(Beginning of Material shown)

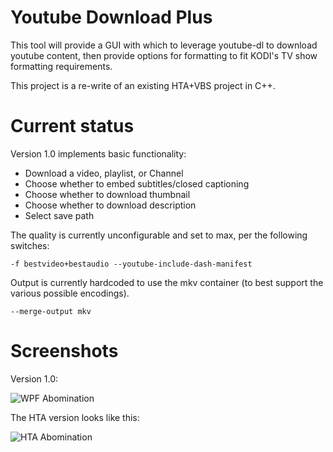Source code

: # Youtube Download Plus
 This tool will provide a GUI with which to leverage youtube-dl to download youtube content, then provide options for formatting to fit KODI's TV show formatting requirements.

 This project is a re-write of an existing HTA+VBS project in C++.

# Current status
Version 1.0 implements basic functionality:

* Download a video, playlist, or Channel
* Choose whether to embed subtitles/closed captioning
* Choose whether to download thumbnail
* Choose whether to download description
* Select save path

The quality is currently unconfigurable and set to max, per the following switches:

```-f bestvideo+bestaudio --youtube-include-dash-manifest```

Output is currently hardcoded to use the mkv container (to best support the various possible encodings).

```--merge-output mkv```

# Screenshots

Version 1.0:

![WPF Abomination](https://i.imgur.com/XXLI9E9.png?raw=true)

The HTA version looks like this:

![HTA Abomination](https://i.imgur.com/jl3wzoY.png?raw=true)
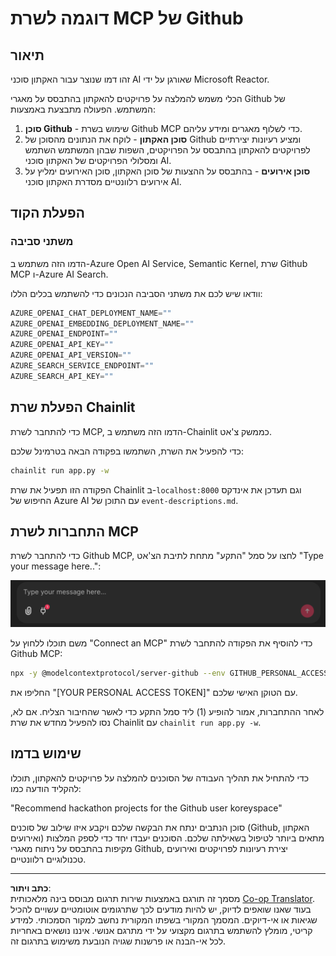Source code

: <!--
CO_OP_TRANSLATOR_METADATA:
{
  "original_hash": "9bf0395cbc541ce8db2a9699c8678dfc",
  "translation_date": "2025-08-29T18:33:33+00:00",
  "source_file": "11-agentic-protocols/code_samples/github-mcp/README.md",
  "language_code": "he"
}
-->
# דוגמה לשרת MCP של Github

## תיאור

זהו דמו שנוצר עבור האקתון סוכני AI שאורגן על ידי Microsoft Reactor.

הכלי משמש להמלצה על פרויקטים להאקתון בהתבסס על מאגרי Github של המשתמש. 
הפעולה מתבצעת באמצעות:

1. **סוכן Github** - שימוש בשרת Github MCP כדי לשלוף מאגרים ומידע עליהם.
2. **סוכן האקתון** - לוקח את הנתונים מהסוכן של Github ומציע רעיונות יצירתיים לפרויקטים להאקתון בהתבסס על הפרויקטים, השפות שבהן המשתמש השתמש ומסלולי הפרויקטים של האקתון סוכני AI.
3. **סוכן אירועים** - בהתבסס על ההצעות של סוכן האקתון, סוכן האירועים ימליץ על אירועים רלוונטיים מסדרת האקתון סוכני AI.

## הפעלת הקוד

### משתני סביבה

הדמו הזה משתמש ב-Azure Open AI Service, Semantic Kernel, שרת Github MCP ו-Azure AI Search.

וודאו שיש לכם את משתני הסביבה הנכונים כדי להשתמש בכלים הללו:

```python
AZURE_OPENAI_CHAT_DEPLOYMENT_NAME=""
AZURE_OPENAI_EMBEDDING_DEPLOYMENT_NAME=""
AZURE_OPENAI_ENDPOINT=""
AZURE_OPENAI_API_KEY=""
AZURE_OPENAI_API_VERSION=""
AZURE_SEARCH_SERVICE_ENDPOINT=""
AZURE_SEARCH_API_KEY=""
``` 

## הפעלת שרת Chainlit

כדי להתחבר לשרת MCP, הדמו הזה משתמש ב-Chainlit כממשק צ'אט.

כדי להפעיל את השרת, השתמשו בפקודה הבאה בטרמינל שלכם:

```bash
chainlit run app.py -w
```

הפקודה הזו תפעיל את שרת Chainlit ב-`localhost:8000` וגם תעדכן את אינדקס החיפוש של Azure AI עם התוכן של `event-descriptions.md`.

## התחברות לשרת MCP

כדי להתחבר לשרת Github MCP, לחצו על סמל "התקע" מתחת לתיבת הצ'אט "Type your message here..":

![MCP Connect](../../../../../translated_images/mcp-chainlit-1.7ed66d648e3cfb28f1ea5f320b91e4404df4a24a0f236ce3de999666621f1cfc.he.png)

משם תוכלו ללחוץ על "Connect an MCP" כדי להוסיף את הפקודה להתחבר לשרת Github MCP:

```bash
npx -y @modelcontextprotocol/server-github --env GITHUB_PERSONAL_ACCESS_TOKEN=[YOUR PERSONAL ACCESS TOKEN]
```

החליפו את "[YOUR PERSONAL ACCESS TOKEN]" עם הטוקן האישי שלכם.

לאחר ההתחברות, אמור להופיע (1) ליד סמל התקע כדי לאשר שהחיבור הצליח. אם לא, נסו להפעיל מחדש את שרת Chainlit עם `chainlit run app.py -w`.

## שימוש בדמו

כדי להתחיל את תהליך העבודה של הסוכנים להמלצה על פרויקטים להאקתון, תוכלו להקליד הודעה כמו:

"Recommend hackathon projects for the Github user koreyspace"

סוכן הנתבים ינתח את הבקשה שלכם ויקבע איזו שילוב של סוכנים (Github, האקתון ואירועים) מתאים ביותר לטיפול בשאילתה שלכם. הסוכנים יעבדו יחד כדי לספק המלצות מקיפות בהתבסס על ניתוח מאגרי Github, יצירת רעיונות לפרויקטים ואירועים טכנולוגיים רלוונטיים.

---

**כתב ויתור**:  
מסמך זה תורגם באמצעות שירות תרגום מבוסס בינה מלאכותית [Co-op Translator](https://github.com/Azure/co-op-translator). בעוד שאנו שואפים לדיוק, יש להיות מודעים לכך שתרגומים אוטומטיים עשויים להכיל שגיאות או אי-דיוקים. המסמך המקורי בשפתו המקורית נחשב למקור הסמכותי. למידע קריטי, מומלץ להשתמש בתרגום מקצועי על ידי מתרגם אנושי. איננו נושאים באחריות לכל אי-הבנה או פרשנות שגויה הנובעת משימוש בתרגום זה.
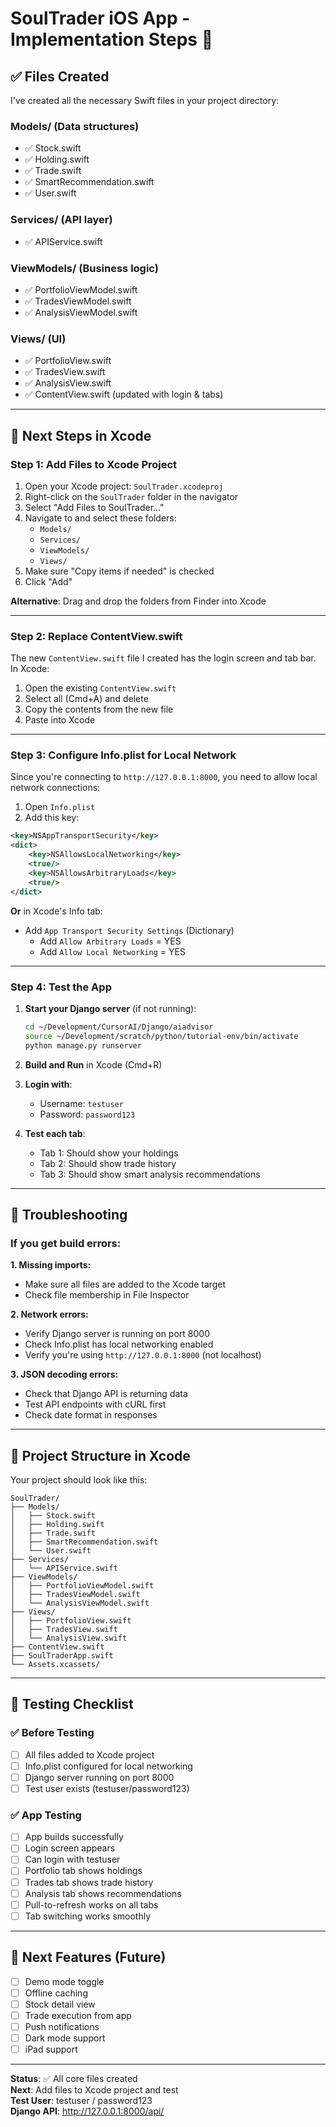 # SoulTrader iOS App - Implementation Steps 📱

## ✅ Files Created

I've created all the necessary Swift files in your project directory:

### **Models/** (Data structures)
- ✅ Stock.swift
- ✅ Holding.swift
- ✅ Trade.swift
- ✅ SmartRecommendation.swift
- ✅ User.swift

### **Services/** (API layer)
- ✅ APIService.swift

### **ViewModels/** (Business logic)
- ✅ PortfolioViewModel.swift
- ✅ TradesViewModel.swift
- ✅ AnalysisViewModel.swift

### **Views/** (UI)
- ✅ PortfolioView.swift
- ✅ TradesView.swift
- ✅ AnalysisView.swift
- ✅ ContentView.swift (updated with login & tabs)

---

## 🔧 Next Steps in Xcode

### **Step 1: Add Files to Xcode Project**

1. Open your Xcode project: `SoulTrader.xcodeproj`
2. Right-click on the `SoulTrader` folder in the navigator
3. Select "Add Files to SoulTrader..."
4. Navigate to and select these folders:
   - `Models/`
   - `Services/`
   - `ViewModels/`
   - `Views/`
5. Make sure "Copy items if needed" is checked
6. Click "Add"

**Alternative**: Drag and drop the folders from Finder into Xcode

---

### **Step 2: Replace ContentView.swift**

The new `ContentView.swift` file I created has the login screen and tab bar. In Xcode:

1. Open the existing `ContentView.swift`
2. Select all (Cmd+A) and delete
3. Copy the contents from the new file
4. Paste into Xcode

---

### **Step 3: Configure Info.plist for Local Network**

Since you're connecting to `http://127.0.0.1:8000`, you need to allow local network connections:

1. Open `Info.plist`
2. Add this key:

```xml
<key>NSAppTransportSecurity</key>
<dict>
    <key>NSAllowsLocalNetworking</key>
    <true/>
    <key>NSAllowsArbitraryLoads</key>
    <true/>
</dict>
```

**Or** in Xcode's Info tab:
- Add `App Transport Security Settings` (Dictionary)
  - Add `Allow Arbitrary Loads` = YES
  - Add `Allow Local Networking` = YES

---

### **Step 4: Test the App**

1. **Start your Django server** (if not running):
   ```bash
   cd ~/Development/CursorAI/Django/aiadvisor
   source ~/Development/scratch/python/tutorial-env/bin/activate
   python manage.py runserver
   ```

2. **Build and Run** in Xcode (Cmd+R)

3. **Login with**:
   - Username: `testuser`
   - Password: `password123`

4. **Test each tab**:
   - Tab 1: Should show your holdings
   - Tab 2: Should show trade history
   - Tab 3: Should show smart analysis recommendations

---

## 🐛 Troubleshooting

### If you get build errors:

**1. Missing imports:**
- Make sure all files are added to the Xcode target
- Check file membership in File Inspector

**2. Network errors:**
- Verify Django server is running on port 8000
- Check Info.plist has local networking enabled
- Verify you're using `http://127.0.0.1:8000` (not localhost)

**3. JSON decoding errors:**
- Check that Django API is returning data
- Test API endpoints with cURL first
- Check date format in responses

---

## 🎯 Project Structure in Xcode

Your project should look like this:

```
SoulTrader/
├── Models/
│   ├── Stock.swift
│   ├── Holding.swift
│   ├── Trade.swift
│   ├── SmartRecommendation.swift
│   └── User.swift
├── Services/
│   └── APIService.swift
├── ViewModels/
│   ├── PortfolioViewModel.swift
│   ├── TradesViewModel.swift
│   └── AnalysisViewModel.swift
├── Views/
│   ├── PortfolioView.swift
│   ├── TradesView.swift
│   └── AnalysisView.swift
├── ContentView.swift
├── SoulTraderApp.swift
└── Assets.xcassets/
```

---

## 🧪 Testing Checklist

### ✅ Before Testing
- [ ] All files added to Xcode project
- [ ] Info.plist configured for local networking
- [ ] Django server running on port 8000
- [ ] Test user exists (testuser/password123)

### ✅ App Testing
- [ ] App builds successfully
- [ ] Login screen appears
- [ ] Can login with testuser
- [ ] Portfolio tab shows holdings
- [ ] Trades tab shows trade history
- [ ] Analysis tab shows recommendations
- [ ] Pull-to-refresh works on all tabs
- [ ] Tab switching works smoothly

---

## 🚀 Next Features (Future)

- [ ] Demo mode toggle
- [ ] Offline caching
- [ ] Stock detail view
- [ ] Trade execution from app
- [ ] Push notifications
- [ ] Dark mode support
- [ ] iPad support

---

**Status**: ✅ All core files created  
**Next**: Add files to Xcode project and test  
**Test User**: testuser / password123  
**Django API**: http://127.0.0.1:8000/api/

(End of Material shown)

Wherever the string "history" occurs in the data, copy the line that holds it.

   - Tab 2: Should show trade history
- [ ] Trades tab shows trade history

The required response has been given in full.